===== Listed entries =====
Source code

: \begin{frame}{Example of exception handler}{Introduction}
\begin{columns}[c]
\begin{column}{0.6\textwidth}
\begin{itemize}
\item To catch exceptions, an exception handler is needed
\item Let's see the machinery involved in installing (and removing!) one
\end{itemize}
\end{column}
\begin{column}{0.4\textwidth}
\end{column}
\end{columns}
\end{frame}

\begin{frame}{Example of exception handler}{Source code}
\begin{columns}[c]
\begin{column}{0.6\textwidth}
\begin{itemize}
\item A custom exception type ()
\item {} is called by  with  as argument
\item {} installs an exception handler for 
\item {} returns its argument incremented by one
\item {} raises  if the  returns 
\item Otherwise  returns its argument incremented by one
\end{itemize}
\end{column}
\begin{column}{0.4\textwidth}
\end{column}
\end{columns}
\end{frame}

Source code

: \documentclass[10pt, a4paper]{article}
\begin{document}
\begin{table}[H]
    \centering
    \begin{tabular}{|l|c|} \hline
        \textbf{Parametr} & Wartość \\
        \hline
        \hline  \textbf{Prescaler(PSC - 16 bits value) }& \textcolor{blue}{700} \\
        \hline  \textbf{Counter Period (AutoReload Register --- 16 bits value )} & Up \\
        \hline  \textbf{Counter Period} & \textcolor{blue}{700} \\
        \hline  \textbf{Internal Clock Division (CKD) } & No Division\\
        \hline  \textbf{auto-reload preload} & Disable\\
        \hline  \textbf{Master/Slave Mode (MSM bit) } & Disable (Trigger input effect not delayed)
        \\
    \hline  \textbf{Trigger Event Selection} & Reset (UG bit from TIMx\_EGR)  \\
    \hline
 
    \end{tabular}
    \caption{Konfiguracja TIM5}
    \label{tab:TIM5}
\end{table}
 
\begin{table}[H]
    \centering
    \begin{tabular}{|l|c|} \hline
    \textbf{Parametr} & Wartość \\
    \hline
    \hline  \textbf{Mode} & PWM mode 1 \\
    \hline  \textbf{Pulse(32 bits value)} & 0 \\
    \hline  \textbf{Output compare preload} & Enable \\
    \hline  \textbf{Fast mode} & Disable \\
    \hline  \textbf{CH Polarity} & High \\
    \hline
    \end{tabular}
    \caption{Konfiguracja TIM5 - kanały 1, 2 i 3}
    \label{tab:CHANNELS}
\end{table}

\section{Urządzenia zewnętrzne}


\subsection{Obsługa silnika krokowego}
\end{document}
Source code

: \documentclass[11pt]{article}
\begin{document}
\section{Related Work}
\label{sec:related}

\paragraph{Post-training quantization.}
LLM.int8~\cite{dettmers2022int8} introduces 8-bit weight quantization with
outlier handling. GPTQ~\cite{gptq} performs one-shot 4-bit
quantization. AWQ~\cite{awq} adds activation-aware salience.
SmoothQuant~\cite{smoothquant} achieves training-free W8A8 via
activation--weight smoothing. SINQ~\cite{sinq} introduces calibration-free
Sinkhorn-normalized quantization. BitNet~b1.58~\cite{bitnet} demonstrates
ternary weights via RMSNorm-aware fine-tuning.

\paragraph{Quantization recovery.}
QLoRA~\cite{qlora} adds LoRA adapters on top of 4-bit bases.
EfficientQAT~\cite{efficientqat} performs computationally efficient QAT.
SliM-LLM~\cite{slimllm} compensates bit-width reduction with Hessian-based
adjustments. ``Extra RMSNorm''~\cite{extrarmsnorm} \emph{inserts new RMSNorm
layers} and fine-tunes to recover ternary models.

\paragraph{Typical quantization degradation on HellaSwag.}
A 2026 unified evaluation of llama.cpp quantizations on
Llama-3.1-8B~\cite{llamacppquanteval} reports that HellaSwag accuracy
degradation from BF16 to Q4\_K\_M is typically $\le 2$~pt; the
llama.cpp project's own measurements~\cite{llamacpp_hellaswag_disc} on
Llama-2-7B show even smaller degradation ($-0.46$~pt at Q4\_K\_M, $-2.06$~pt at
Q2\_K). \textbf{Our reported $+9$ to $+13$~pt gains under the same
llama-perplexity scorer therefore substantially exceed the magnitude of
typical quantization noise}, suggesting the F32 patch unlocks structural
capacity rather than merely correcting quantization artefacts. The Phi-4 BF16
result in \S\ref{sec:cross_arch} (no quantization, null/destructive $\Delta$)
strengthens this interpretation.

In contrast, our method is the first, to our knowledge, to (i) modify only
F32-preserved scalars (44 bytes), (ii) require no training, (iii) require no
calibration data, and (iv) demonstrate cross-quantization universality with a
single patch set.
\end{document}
=====
**Brief**
Every line of the entries above that holds "bits" should be copied out.

**Written response**
        \hline  \textbf{Prescaler(PSC - 16 bits value) }& \textcolor{blue}{700} \\
        \hline  \textbf{Counter Period (AutoReload Register --- 16 bits value )} & Up \\
    \hline  \textbf{Pulse(32 bits value)} & 0 \\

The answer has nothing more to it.